• Records from a data collection:
· · · ·

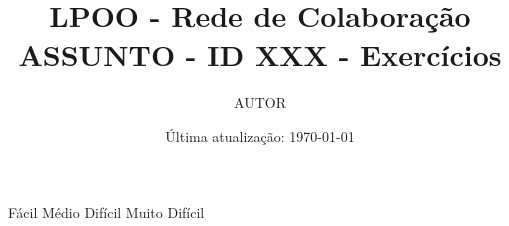 \documentclass[letterpaper,11pt]{exam}
\title{ LPOO - Rede de Colaboração \\
ASSUNTO - ID XXX - Exercícios }
\author{ AUTOR }
\date{ Última atualização: \today }
\begin{document}
\maketitle

\begin{questions}
  \question[\easy]  Fácil
  \setcounter{question}{25}
  \question[\medium] Médio
  \setcounter{question}{250}
  \question[\hard] Difícil
  \setcounter{question}{2500}
  \question[\veryhard] Muito Difícil
\end{questions}
\end{document}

· · · ·

• Exercise objective: Produce an exact copy of every line above, with the images left out.

• Result for this task:
 \documentclass[letterpaper,11pt]{exam}
\title{ LPOO - Rede de Colaboração \\
ASSUNTO - ID XXX - Exercícios }
\author{ AUTOR }
\date{ Última atualização: \today }
\begin{document}
\maketitle

\begin{questions}
  \question[\easy]  Fácil
  \setcounter{question}{25}
  \question[\medium] Médio
  \setcounter{question}{250}
  \question[\hard] Difícil
  \setcounter{question}{2500}
  \question[\veryhard] Muito Difícil
\end{questions}
\end{document}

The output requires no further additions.